GSA Annual Meeting in Seattle, Washington, USA - 2017

Paper No. 297-12
Presentation Time: 10:34 AM

FLYOVER COUNTRY USES A WEALTH OF GEOINFORMATICS RESOURCES TO PUT GEOSCIENCE DATA IN THE PALM OF YOUR HAND


MYRBO, Amy, LacCore/CSDCO, Department of Earth Sciences, University of Minnesota, 500 Pillsbury Dr. SE, Minneapolis, MN 55455, LOEFFLER, Shane, LacCore/CSDCO, Department of Earth Sciences, University of Minnesota, Minneapolis, MN 55455 and MCEWAN, Reed, Institute for Health Informatics & Academic Health Center, University of Minnesota, Minneapolis, MN 55455, amyrbo@umn.edu

Community efforts, including NSF’s EarthCube initiative, are continually enhancing geologic databases and their coupled application programming interfaces (APIs), supporting the development of mobile and web applications that display and allow interaction with spatial geologic data, including maps. Flexible community tools and resources developed with common standards can be reused again and again by multiple developers and researchers, adding value to publicly funded data.
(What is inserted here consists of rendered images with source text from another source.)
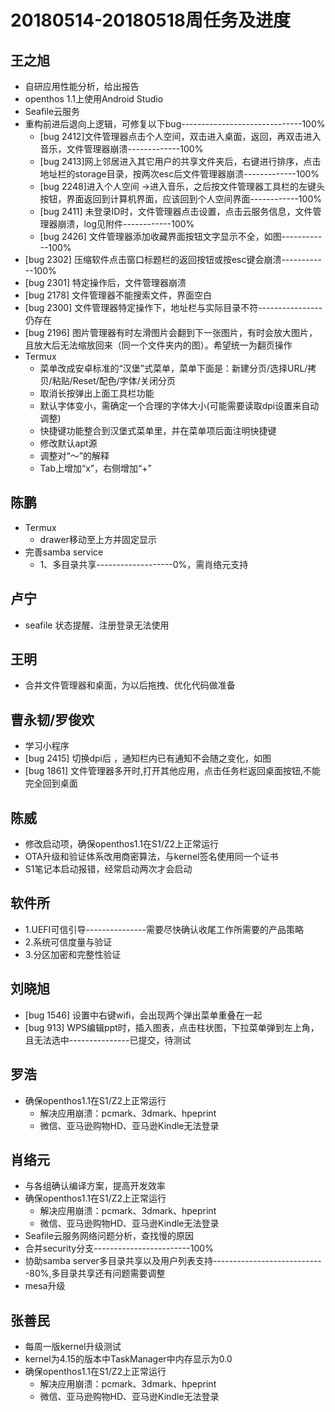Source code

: # 20180514-20180518周任务及进度

## 王之旭
- 自研应用性能分析，给出报告
- openthos 1.1上使用Android Studio
- Seafile云服务
- 重构前进后退向上逻辑，可修复以下bug------------------------------100%
   - [bug 2412]文件管理器点击个人空间，双击进入桌面，返回，再双击进入音乐，文件管理器崩溃-------------100%
   - [bug 2413]网上邻居进入其它用户的共享文件夹后，右键进行排序，点击地址栏的storage目录，按两次esc后文件管理器崩溃-------------100%
   - [bug 2248]进入个人空间 ->进入音乐，之后按文件管理器工具栏的左键头按钮，界面返回到计算机界面，应该回到个人空间界面------------100%
   - [bug 2411] 未登录ID时，文件管理器点击设置，点击云服务信息，文件管理器崩溃，log见附件------------100%
   - [bug 2426] 文件管理器添加收藏界面按钮文字显示不全，如图------------100%
- [bug 2302] 压缩软件点击窗口标题栏的返回按钮或按esc键会崩溃------------100%
- [bug 2301] 特定操作后，文件管理器崩溃
- [bug 2178] 文件管理器不能搜索文件，界面空白
- [bug 2300] 文件管理器特定操作下，地址栏与实际目录不符----------------仍存在
- [bug 2196] 图片管理器有时左滑图片会翻到下一张图片，有时会放大图片，且放大后无法缩放回来（同一个文件夹内的图）。希望统一为翻页操作
- Termux
   - 菜单改成安卓标准的“汉堡”式菜单，菜单下面是：新建分页/选择URL/拷贝/粘贴/Reset/配色/字体/关闭分页
   - 取消长按弹出上面工具栏功能
   - 默认字体变小，需确定一个合理的字体大小(可能需要读取dpi设置来自动调整)
   - 快捷键功能整合到汉堡式菜单里，并在菜单项后面注明快捷键
   - 修改默认apt源
   - 调整对“～”的解释
   - Tab上增加“x”，右侧增加“+”

## 陈鹏
- Termux
   - drawer移动至上方并固定显示
- 完善samba service
   - 1、多目录共享-------------------0%，需肖络元支持

## 卢宁
- seafile 状态提醒、注册登录无法使用

## 王明
- 合并文件管理器和桌面，为以后拖拽、优化代码做准备

## 曹永韧/罗俊欢
- 学习小程序
- [bug 2415] 切换dpi后 ，通知栏内已有通知不会随之变化，如图
- [bug 1861] 文件管理器多开时,打开其他应用，点击任务栏返回桌面按钮,不能完全回到桌面

## 陈威
- 修改启动项，确保openthos1.1在S1/Z2上正常运行
- OTA升级和验证体系改用商密算法，与kernel签名使用同一个证书
- S1笔记本启动报错，经常启动两次才会启动

## 软件所
- 1.UEFI可信引导---------------需要尽快确认收尾工作所需要的产品策略
- 2.系统可信度量与验证
- 3.分区加密和完整性验证

## 刘晓旭
- [bug 1546] 设置中右键wifi，会出现两个弹出菜单重叠在一起
- [bug 913] WPS编辑ppt时，插入图表，点击柱状图，下拉菜单弹到左上角，且无法选中---------------已提交，待测试

## 罗浩
- 确保openthos1.1在S1/Z2上正常运行
   - 解决应用崩溃：pcmark、3dmark、hpeprint
   - 微信、亚马逊购物HD、亚马逊Kindle无法登录

## 肖络元
- 与各组确认编译方案，提高开发效率
- 确保openthos1.1在S1/Z2上正常运行
   - 解决应用崩溃：pcmark、3dmark、hpeprint
   - 微信、亚马逊购物HD、亚马逊Kindle无法登录
- Seafile云服务网络问题分析，查找慢的原因
- 合并security分支------------------------100%
- 协助samba server多目录共享以及用户列表支持----------------------------80%,多目录共享还有问题需要调整
- mesa升级

## 张善民
- 每周一版kernel升级测试
- kernel为4.15的版本中TaskManager中内存显示为0.0
- 确保openthos1.1在S1/Z2上正常运行
   - 解决应用崩溃：pcmark、3dmark、hpeprint
   - 微信、亚马逊购物HD、亚马逊Kindle无法登录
These “long-tail” data, small quantities of information collected by many people in many places, are collected in specialist databases curated by domain experts, and gain additional power when further aggregated into a spatial visualization platform. The popular mobile application Flyover Country® relies on these developments and efforts to query for and display data from a wide variety of geologic resources, making those data easily accessible to the interested public, as well as to professionals. Digital maps and data visualization on GPS-enabled devices allow users to see themselves in context with an annotated landscape, and to understand multiple datasets in relationship to one another. For researchers this technology, along with offline functionality, enables new methods of data discovery and use in the field. For the general public it means effortless access to decades of NSF-funded research results, and to on-demand location-based information at the moment of inspiration by the natural world, such as when looking out the window of an airplane or visiting a National Park. For educators, students, and armchair geoscientists, this use of technology supports place-based education and spatial discovery of nearby data, field trip guides, and points of interest.